I love living aboard Serenity, but it's incongruous to be leaving the boat every morning dressed for work. This morning, I was outfitted in a cute grey heathered dress, complete with black tights and black Coach ballet flats (my pearls were hidden beneath my winter jacket). A nice-looking man toting several fishing rods passed me going the opposite way - I tell you, he looked me up and down, not once, but twice! Can't imagine what he was thinking, but it was clear it's not a common sight on that dock to see anyone dressed that way.
Getting even more creative in devising ways to get to work without a car (on Long Island, this is like trying to fly without wings), I resorted to the infamous Long Island Rail Road. Again traveling with one of my company's partners, I drove to his house (which is close to the marina), jumped into his wife's car so she could drop us off at the train station, just 3 miles away and hop onto the train (after shivering in the cold for what seemed like an eternity until the train arrived). Less than 20 minutes later, we were in the Hicksville train station, our office building in sight. Not so bad after all.

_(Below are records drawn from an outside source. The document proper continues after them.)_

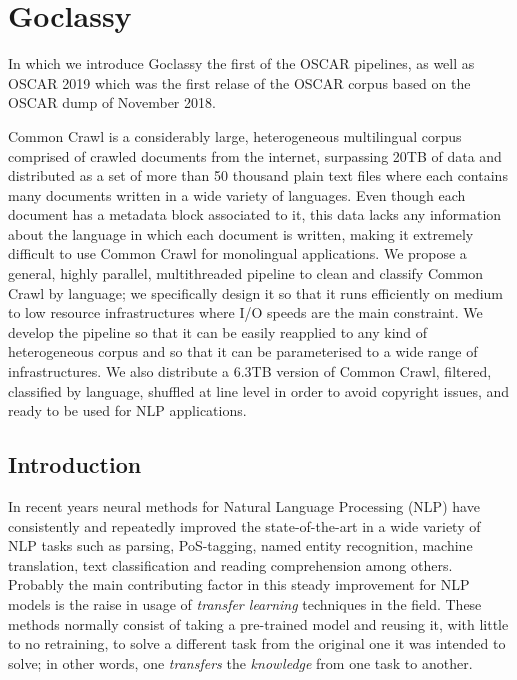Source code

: \chapter{Goclassy}

\begin{center}
    \begin{minipage}{0.5\textwidth}
        \begin{small}
            In which we introduce Goclassy the first of the OSCAR pipelines, as well as OSCAR 2019 which was the first relase of the OSCAR corpus based on the OSCAR dump of November 2018.
        \end{small}
    \end{minipage}
    \vspace{0.5cm}
\end{center}

\noindent Common Crawl is a considerably large, heterogeneous multilingual corpus comprised of crawled documents from the internet, surpassing 20TB of data and distributed as a set of more than 50 thousand plain text files where each contains many documents written in a wide variety of languages. Even though each document has a metadata block associated to it, this data lacks any information about the language in which each document is written, making it extremely difficult to use Common Crawl for monolingual applications. We propose a general, highly parallel, multithreaded pipeline to clean and classify Common Crawl by language; we specifically design it so that it runs efficiently on medium to low resource infrastructures where I/O speeds are the main constraint. We develop the pipeline so that it can be easily reapplied to any kind of  heterogeneous corpus and so that it can be parameterised to a wide range of infrastructures. We also distribute a 6.3TB version of Common Crawl, filtered, classified by language, shuffled at line level in order to avoid copyright issues, and ready to be used for NLP applications.

\section{Introduction}

In recent years neural methods for Natural Language Processing (NLP) have consistently and repeatedly improved the state-of-the-art in a wide variety of NLP tasks such as parsing, PoS-tagging, named entity recognition, machine translation, text classification and reading comprehension among others. Probably the main contributing factor in this steady improvement for NLP models is the raise in usage of \emph{transfer learning} techniques in the field. These methods normally consist of taking a pre-trained model and reusing it, with little to no retraining, to solve a different task from the original one it was intended to solve; in other words, one \emph{transfers} the \emph{knowledge} from one task to another.


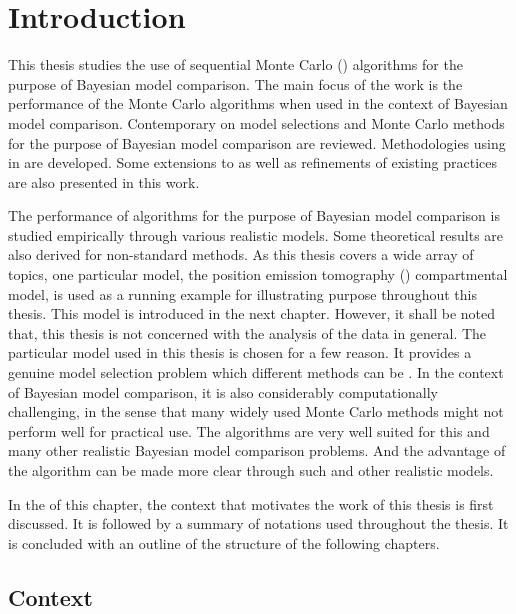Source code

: \chapter{Introduction}
\label{cha:Introduction}

\begin{draftpar}
This thesis studies the use of sequential Monte Carlo (\smc) algorithms for the purpose of Bayesian model comparison. The main focus of the work is the performance of the Monte Carlo algorithms when  used in the context of Bayesian model comparison. Contemporary  on model selections and Monte Carlo methods for the purpose of Bayesian model comparison are reviewed. Methodologies  using \smc in  are developed. Some extensions to as well as refinements of existing \smc practices are also presented in this work.

The performance of \smc algorithms for the purpose of Bayesian model comparison is studied empirically through various realistic models. Some theoretical results are also derived for non-standard methods. As this thesis covers a wide array of topics, one particular model, the position emission tomography (\pet) compartmental model, is used as a running example for illustrating purpose throughout this thesis. This model is introduced in the next chapter. However, it shall be noted that, this thesis is not concerned with the analysis of the \pet data in general. The particular model used in this thesis is chosen for a few reason. It provides a genuine model selection problem  which different methods can be . In the context of Bayesian model comparison, it is also considerably computationally challenging, in the sense that many widely used Monte Carlo methods might not perform well for practical use. The \smc algorithms are very well suited for this and many other realistic Bayesian model comparison problems. And the advantage of the \smc algorithm can be made more clear through such and other realistic models.

In the  of this chapter, the context that motivates the work of this thesis is first discussed. It is followed by a summary of notations used throughout the thesis. It is concluded with an outline of the structure of the following chapters.
\end{draftpar}

\section{Context}
\label{sec:Context}

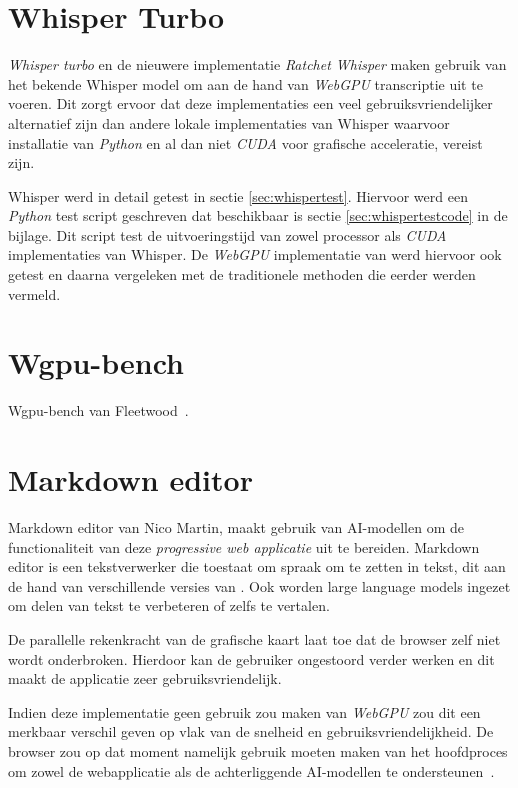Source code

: \section{Whisper Turbo}

\textit{Whisper turbo} en de nieuwere implementatie \textit{Ratchet Whisper} maken gebruik van het bekende Whisper model om aan de hand van \textit{WebGPU} transcriptie uit te voeren. Dit zorgt ervoor dat deze implementaties een veel gebruiksvriendelijker alternatief zijn dan andere lokale implementaties van Whisper waarvoor installatie van \textit{Python} en al dan niet \textit{CUDA} voor grafische acceleratie, vereist zijn. 

\bigbreak{}

Whisper werd in detail getest in sectie \ref{sec:whispertest}. Hiervoor werd een \textit{Python} test script geschreven dat beschikbaar is sectie \ref{sec:whispertestcode} in de bijlage. Dit script test de uitvoeringstijd van zowel processor als \textit{CUDA} implementaties van Whisper. De \textit{WebGPU} implementatie van \textcite{Fleetwood2024} werd hiervoor ook getest en daarna vergeleken met de traditionele methoden die eerder werden vermeld.

\section{Wgpu-bench}

Wgpu-bench van Fleetwood~\autocite{Fleetwood2023d}.

\section{Markdown editor}

Markdown editor van Nico Martin, maakt gebruik van AI-modellen om de functionaliteit van deze \textit{progressive web applicatie} uit te bereiden. Markdown editor is een tekstverwerker die toestaat om spraak om te zetten in tekst, dit aan de hand van verschillende versies van \textcite{radford2022whisper}. Ook worden {large language models} ingezet om delen van tekst te verbeteren of zelfs te vertalen. 

\bigbreak{}

De parallelle rekenkracht van de grafische kaart laat toe dat de browser zelf niet wordt onderbroken. Hierdoor kan de gebruiker ongestoord verder werken en dit maakt de applicatie zeer gebruiksvriendelijk.

\bigbreak{}

Indien deze implementatie geen gebruik zou maken van \textit{WebGPU} zou dit een merkbaar verschil geven op vlak van de snelheid en gebruiksvriendelijkheid. De browser zou op dat moment namelijk gebruik moeten maken van het hoofdproces om  zowel de webapplicatie als de achterliggende AI-modellen te ondersteunen~\autocite{Martin2020}.


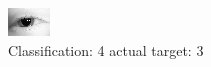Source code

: \begin{figure}[h!]
\begin{center}
\includegraphics[width=0.60\columnwidth]{figures/ID109_class_4_target_3.png}
\end{center}
\caption{ Classification: 4 actual target: 3}
\label{fig:ID109_class_4_target_3}
\end{figure}
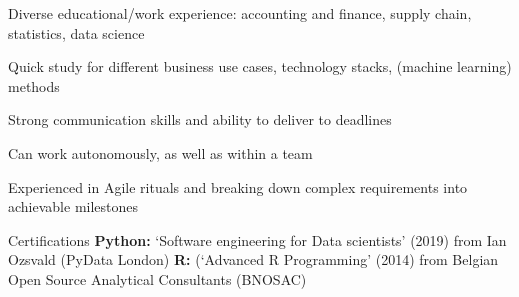 \begin{cvskills}
{\begin{cvitems}
            \item Diverse educational/work experience: accounting and finance, supply chain, statistics, data science
            \item Quick study for different business use cases, technology stacks, (machine learning) methods
            \item Strong communication skills and ability to deliver to deadlines
            \item Can work autonomously, as well as within a team
            \item Experienced in Agile rituals and breaking down complex requirements into achievable milestones            
        \end{cvitems}
        }
    \cvskill
        {Certifications \hfill}
        {
        \textbf{Python:} ‘Software engineering for Data scientists’ (2019) from Ian Ozsvald (PyData London) \newline
        \textbf{R:} (‘Advanced R Programming’ (2014) from Belgian Open Source Analytical Consultants (BNOSAC) 
        }
\end{cvskills}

That sentiment was short-lived. We arrived on the cold platform for the 5:37 home, only to be greeted with the announcement that our train was 6 minutes late due to "signal problems". That's LIRR lingo for "we don't know why the train is late, it just is." Several minutes later, the announcement increased the delay time to 7 minutes. Oh oh we thought, we could be here all night. Moments later, the headlights of our train were visible in the darkness - I guess they got their "signal problems" fixed.
The train was standing room only, but at least we were aboard and on our way home. I had a dinner date with the captain, so I was anxious to get in my car and head to the restaurant. Foiled again.

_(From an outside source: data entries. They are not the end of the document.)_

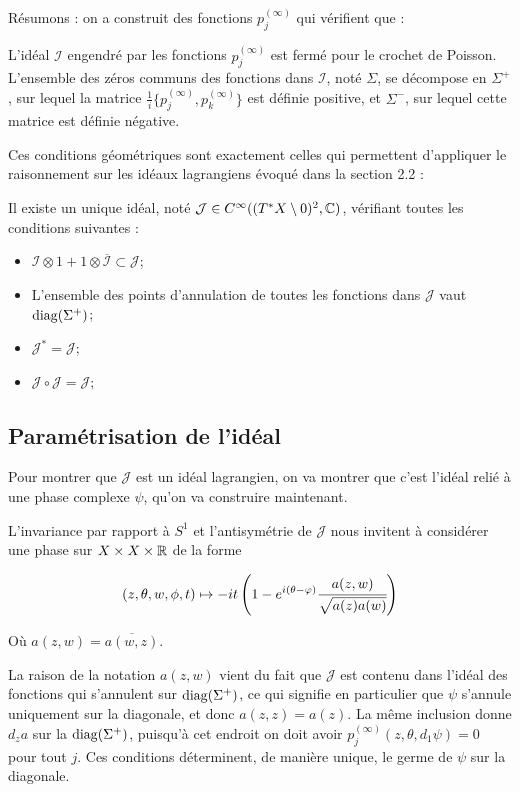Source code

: Résumons : on a construit des fonctions $p^{(\infty)}_j$ qui vérifient que :
\begin{prop}
	L'idéal $\mathcal{I}$ engendré par les fonctions $p^{(\infty)}_j$ est fermé pour le crochet de Poisson. L'ensemble des zéros communs des fonctions dans $\mathcal{I}$, noté $\Sigma$, se décompose en $\Sigma^+$, sur lequel la matrice $\frac 1i \{p^{(\infty)}_j,p^{(\infty)}_k\}$ est définie positive, et $\Sigma^-$, sur lequel cette matrice est définie négative.
\end{prop}

Ces conditions géométriques sont exactement celles qui permettent
d'appliquer le raisonnement sur les idéaux lagrangiens évoqué dans la
section 2.2 :

\begin{prop}
	Il existe un unique idéal, noté $\mathcal{J} \in C^{\infty}((T^*X\setminus 0)^2,\mathbb{C})$, vérifiant toutes les conditions suivantes :
	\begin{itemize}
		\item $\mathcal{I}\otimes 1 + 1 \otimes \overline{\mathcal{I}}\subset\mathcal{J}$;
		\item L'ensemble des points d'annulation de toutes les fonctions dans $\mathcal{J}$ vaut $\operatorname{diag}(\Sigma^+)$;
		\item $\mathcal{J}^*=\mathcal{J}$;
		\item $\mathcal{J}\circ\mathcal{J}=\mathcal{J}$;
	\end{itemize}
\end{prop}

\subsection{Paramétrisation de l'idéal}
Pour montrer que $\mathcal{J}$ est un idéal lagrangien, on va montrer que c'est l'idéal relié à une phase complexe $\psi$, qu'on va construire maintenant.

L'invariance par rapport à $S^1$ et l'antisymétrie de $\mathcal{J}$ nous invitent à considérer une phase sur $X \times X \times \mathbb{R}$ de la forme

\begin{equation*}
	(z, \theta ,w, \phi ,t) \mapsto -it\left(1-e^{i(\theta-\varphi)}\cfrac{a(z,w)}{\sqrt{a(z)a(w)}}\right)
\end{equation*}

Où $a(z,w)=\overline{a(w,z)}$.

La raison de la notation $a(z,w)$ vient du fait que $\mathcal{J}$ est contenu dans l'idéal des fonctions qui s'annulent sur $\operatorname{diag}(\Sigma^+)$, ce qui signifie en particulier que $\psi$ s'annule uniquement sur la diagonale, et donc $a(z,z)=a(z)$. La même inclusion donne $d_za$ sur la $\operatorname{diag}(\Sigma^+)$, puisqu'à cet endroit on doit avoir $p^{(\infty)}_j(z,\theta,d_1\psi)=0$ pour tout $j$. Ces conditions déterminent, de manière unique, le germe de $\psi$ sur la diagonale. 


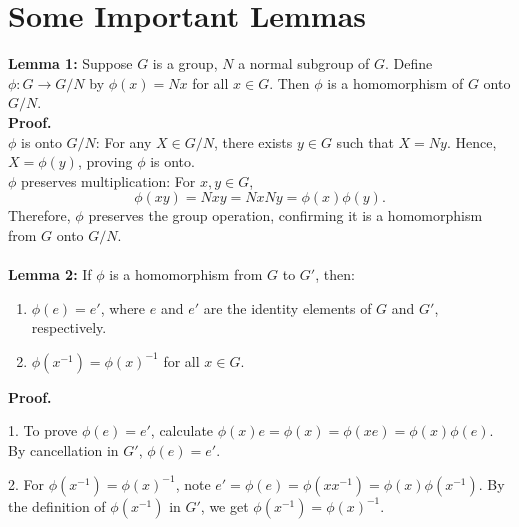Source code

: \section{Some Important Lemmas}
\textbf{Lemma 1:} Suppose \( G \) is a group, \( N \) a normal subgroup of \( G \). Define \( \phi: G \to G/N \) by \( \phi(x) = Nx \) for all \( x \in G \). Then \( \phi \) is a homomorphism of \( G \) onto \( G/N \).
\\
\textbf{Proof.} \\
\( \phi \) is onto \( G/N \): For any \( X \in G/N \), there exists \( y \in G \) such that \( X = Ny \). Hence, \( X = \phi(y) \), proving \( \phi \) is onto.
\\
\( \phi \) preserves multiplication: For \( x, y \in G \),
   \[ \phi(xy) = Nxy = NxNy = \phi(x)\phi(y). \]
Therefore, \( \phi \) preserves the group operation, confirming it is a homomorphism from \( G \) onto \( G/N \).
\\\\
\textbf{Lemma 2:} If \( \phi \) is a homomorphism from \( G \) to \( G' \), then:
\begin{enumerate}
    \item \( \phi(e) = e' \), where \( e \) and \( e' \) are the identity elements of \( G \) and \( G' \), respectively.
    \item \( \phi(x^{-1}) = \phi(x)^{-1} \) for all \( x \in G \).
\end{enumerate}
\textbf{Proof.}

1. To prove \( \phi(e) = e' \), calculate \( \phi(x)e = \phi(x) = \phi(xe) = \phi(x)\phi(e) \). By cancellation in \( G' \), \( \phi(e) = e' \).

2. For \( \phi(x^{-1}) = \phi(x)^{-1} \), note \( e' = \phi(e) = \phi(xx^{-1}) = \phi(x)\phi(x^{-1}) \). By the definition of \( \phi(x^{-1}) \) in \( G' \), we get \( \phi(x^{-1}) = \phi(x)^{-1} \).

As I turned onto the main road, I was greeted by the flashing lights of many police cars. Oh no, now what for heaven's sake? I actually used a more strongly worded question, but this is a blog for nice people, so I'll restrain myself. I immediately regretted my thoughts as a police office stopped the car ahead of me to have a brief conversation. He was apparently stopping each motorist to advise us that a police officer had been involved in a serious hit and run accident earlier that day. They were anxious to know if we had any information and that if we did hear anything, to report it to the local police precinct. What an awful thing in the middle of such misery for so many people.
As I write this, we are still without power (day 8) and my gas gauge is even closer to the 1/4 mark. In between discussing the election returns, we are hearing dire warnings of the coming nor'easter which is now promising us strong winds and a dusting of slushy snow, thanks to the ridiculously cold temps for this time of year. When hearing that we are still living on the boat, concerned co-workers ask how we will get through the coming storm. I can honestly reassure them that if Serenity could handle hurricane force winds, a nor'easter would be an inconvenience, but nothing more (we hope).